Another piece of Internet Mythology appears to bite the dust: A new survey reveals Amazon is not the cheapest place to buy books. In fact, it may actually be one of the most expensive – as long as you’re looking for something outside of the site’s top 20 highest-selling offerings.
Marketing consulting firm Simon-Kucher & Partners compared pricing on the top 100 best-selling print books in the U.K. between October 30 and November 9 from eight different online book retailers, and discovered that when it comes to anything outside of Amazon’s top 20 titles, you’d be better off looking elsewhere for bargains. In fact, the chart position of the book you’re looking for is likely to impact the size of discount that Amazon offers. While Amazon’s prices for its 20 best-selling books were, on average, six percent lower than its competitors, books ranked between 21 and 50 on its sales chart actually came with a 13 percent premium compared to other booksellers.

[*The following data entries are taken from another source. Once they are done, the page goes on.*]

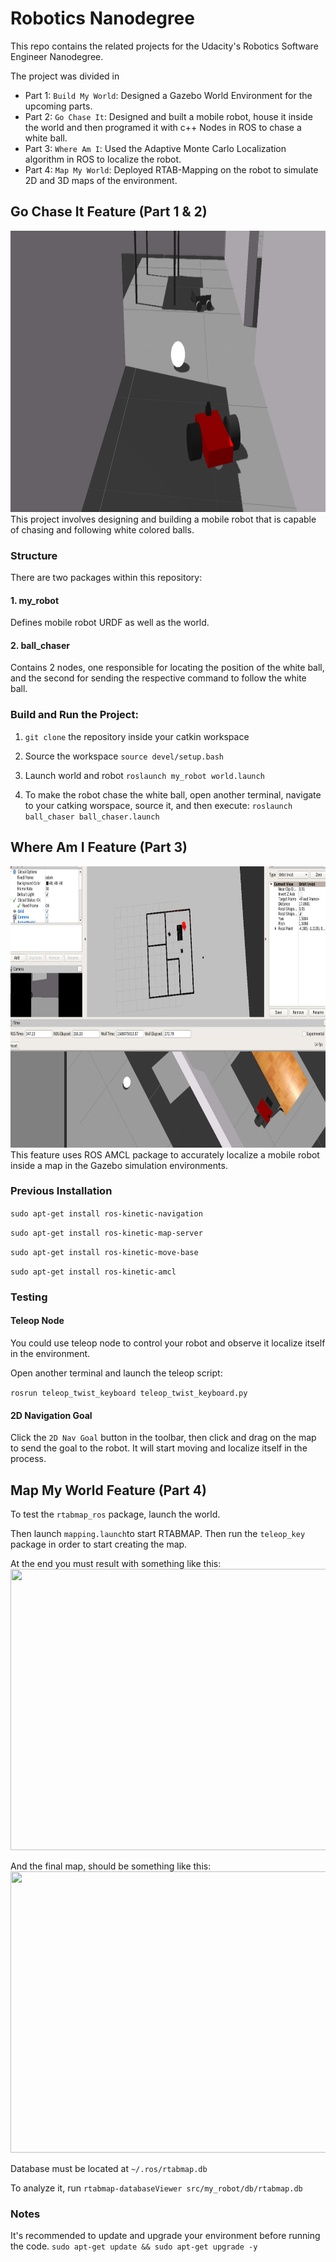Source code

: # Robotics Nanodegree
This repo contains the related projects for the Udacity's Robotics Software Engineer Nanodegree.

The project was divided in 
* Part 1: `Build My World`: Designed a Gazebo World Environment for the upcoming parts.
* Part 2: `Go Chase It`: Designed and built a mobile robot, house it inside the world and then programed it with c++ Nodes in ROS to chase a white ball.
* Part 3: `Where Am I`: Used the Adaptive Monte Carlo Localization algorithm in ROS to localize the robot.
* Part 4: `Map My World`: Deployed RTAB-Mapping on the robot to simulate 2D and 3D maps of the environment.


## Go Chase It Feature (Part 1 & 2)

<img src= "https://github.com/yesusbc/RoboND-Go-Chase-It/blob/master/visualize/gochaseit3.png" width="793" height="450">
This project involves designing and building a mobile robot that is capable of chasing and following white colored balls.

### Structure
There are two packages within this repository:

#### 1. my_robot
Defines mobile robot URDF as well as the world.

#### 2. ball_chaser
Contains 2 nodes, one responsible for locating the position of the white ball, and the second for sending the respective command to follow the white ball.


### Build and Run the Project:

1. `git clone` the repository inside your catkin workspace

1. Source the workspace
`source devel/setup.bash`

1. Launch world and robot
`roslaunch my_robot world.launch`

1. To make the robot chase the white ball, open another terminal, navigate to your catking worspace, source it, and then execute:
`roslaunch ball_chaser ball_chaser.launch`



## Where Am I Feature (Part 3)
<img src= "https://github.com/yesusbc/RoboND-Go-Chase-It/blob/master/visualize/whereAmIPic.png" width="793" height="450">
This feature uses ROS AMCL package to accurately localize a mobile robot inside a map in the Gazebo simulation environments.

### Previous Installation
`sudo apt-get install ros-kinetic-navigation`

`sudo apt-get install ros-kinetic-map-server`

`sudo apt-get install ros-kinetic-move-base`

`sudo apt-get install ros-kinetic-amcl`

### Testing
#### Teleop Node
You could use teleop node to control your robot and observe it localize itself in the environment.

Open another terminal and launch the teleop script:

`rosrun teleop_twist_keyboard teleop_twist_keyboard.py`

#### 2D Navigation Goal
Click the `2D Nav Goal` button in the toolbar, then click and drag on the map to send the goal to the robot. It will start moving and localize itself in the process.

## Map My World Feature (Part 4)
To test the `rtabmap_ros` package, launch the world.

Then launch `mapping.launch`to start RTABMAP.
Then run the `teleop_key` package in order to start creating the map.

At the end you must result with something like this:
<img src= "https://github.com/yesusbc/Robotics-ND/blob/master/visualize/map3.png" width="793" height="450">

And the final map, should be something like this:
<img src= "https://github.com/yesusbc/Robotics-ND/blob/master/visualize/map2.png" width="793" height="450">

Database must be located at `~/.ros/rtabmap.db`

To analyze it, run
	`rtabmap-databaseViewer src/my_robot/db/rtabmap.db`


### Notes
It's recommended to update and upgrade your environment before running the code.
`sudo apt-get update && sudo apt-get upgrade -y`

The remaining books in the Amazon top 100 appear to be marked up by 15 percent.
“Many booksellers think of Amazon as this mythical competitor, just incredibly low on price – an insurmountable adversary, impossible for them to overcome, but our research has revealed that much of that is just outdated myth,” explained Kyle Poyar, a consultant in pricing structures at Simon-Kucher. “The reality is that Amazon needs to make money like everyone else, but they understand consumer buying behaviour, and use those insights to be able to give off a low-price image, while still not necessarily being the lowest price.”

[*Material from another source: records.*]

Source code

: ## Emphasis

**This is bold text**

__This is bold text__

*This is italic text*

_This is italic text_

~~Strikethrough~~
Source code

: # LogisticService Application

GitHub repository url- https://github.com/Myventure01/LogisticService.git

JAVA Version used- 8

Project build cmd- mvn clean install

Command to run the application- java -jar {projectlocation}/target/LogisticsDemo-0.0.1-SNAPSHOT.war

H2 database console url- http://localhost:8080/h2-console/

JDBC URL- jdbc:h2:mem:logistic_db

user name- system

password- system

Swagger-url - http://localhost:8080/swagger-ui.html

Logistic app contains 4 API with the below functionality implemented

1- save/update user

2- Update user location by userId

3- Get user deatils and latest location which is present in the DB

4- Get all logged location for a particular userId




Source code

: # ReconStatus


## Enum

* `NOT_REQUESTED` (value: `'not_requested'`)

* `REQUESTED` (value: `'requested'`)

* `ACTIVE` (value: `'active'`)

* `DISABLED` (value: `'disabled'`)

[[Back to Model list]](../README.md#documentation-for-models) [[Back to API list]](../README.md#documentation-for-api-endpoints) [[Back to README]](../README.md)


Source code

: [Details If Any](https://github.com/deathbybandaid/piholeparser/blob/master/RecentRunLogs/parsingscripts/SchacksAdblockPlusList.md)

Poyar argued that instead of viewing Amazon as a one-stop shop for the cheapest books available, it would make more sense to consider Amazon as simply taking advantage of the benefits that come from bulk purchasing and supply and demand: “[We] found that Amazon was much more like [British supermarket chain] Tesco: supermarkets offer the staples, like eggs, milk and nappies, at a very competitive price, and make more of their money on the slower-moving products.”

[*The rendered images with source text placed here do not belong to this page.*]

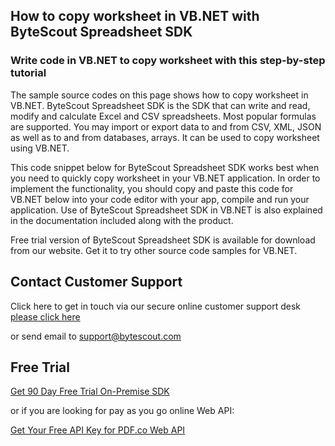 ## How to copy worksheet in VB.NET with ByteScout Spreadsheet SDK

### Write code in VB.NET to copy worksheet with this step-by-step tutorial

The sample source codes on this page shows how to copy worksheet in VB.NET. ByteScout Spreadsheet SDK is the SDK that can write and read, modify and calculate Excel and CSV spreadsheets. Most popular formulas are supported. You may import or export data to and from CSV, XML, JSON as well as to and from databases, arrays. It can be used to copy worksheet using VB.NET.

This code snippet below for ByteScout Spreadsheet SDK works best when you need to quickly copy worksheet in your VB.NET application. In order to implement the functionality, you should copy and paste this code for VB.NET below into your code editor with your app, compile and run your application. Use of ByteScout Spreadsheet SDK in VB.NET is also explained in the documentation included along with the product.

Free trial version of ByteScout Spreadsheet SDK is available for download from our website. Get it to try other source code samples for VB.NET.

## Contact Customer Support

Click here to get in touch via our secure online customer support desk [please click here](https://bytescout.zendesk.com/hc/en-us/requests/new?subject=ByteScout%20Spreadsheet%20SDK%20Question)

or send email to [support@bytescout.com](mailto:support@bytescout.com?subject=ByteScout%20Spreadsheet%20SDK%20Question) 

## Free Trial

[Get 90 Day Free Trial On-Premise SDK](https://bytescout.com/download/web-installer?utm_source=github-readme)

or if you are looking for pay as you go online Web API:

[Get Your Free API Key for PDF.co Web API](https://pdf.co/documentation/api?utm_source=github-readme)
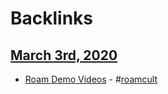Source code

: 
# Backlinks
## [March 3rd, 2020](<March 3rd, 2020.md>)
- [Roam Demo Videos](<Roam Demo Videos.md>) - #[roamcult](<roamcult.md>)

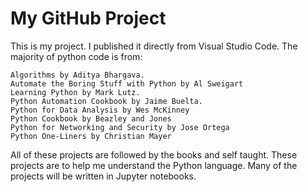 # My GitHub Project

This is my project. I published it directly from Visual Studio Code. The majority of python code is from:

    Algorithms by Aditya Bhargava.
    Automate the Boring Stuff with Python by Al Sweigart
    Learning Python by Mark Lutz.
    Python Automation Cookbook by Jaime Buelta.     
    Python for Data Analysis by Wes McKinney
    Python Cookbook by Beazley and Jones
    Python for Networking and Security by Jose Ortega
    Python One-Liners by Christian Mayer

All of these projects are followed by the books and self taught. These projects are to help me understand the Python language. 
Many of the projects will be written in Jupyter notebooks.
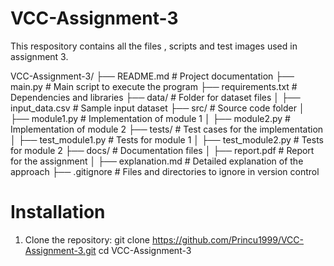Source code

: # VCC-Assignment-3
This respository contains all the files , scripts and test images used in assignment 3.

VCC-Assignment-3/ ├── README.md # Project documentation ├── main.py # Main script to execute the program ├── requirements.txt # Dependencies and libraries ├── data/ # Folder for dataset files │ ├── input_data.csv # Sample input dataset ├── src/ # Source code folder │ ├── module1.py # Implementation of module 1 │ ├── module2.py # Implementation of module 2 ├── tests/ # Test cases for the implementation │ ├── test_module1.py # Tests for module 1 │ ├── test_module2.py # Tests for module 2 ├── docs/ # Documentation files │ ├── report.pdf # Report for the assignment │ ├── explanation.md # Detailed explanation of the approach ├── .gitignore # Files and directories to ignore in version control

# Installation

1) Clone the repository:
   git clone https://github.com/Princu1999/VCC-Assignment-3.git
   cd VCC-Assignment-3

It’s worth remembering that Simon-Kucher & Partners were only including British retailers in this survey – besides Amazon’s British arm, the survey looked at pricing from the online catalogs of high-street stores WH Smith and Blackwells, as well as AbeBooks, Alibris, the Book Depository, BookFellas and Kennys. The sheer volume of likely sales in the U.S. could trigger significant price breaks. Alternatively, it is possible that U.S. booksellers simply do not offer the same kind of competitive pricing structures that U.K. retailers do. An Amazon spokesperson briefly responded to the survey, stating the supply and demand pricing for top 20 books “is not the case and we aim to offer competitive prices on every book that we list.”
Whatever you choose to believe, the easiest takeaway is this: Shop around. For the most part, Amazon offers extremely competitive pricing, but a quick research could save you that pretty penny.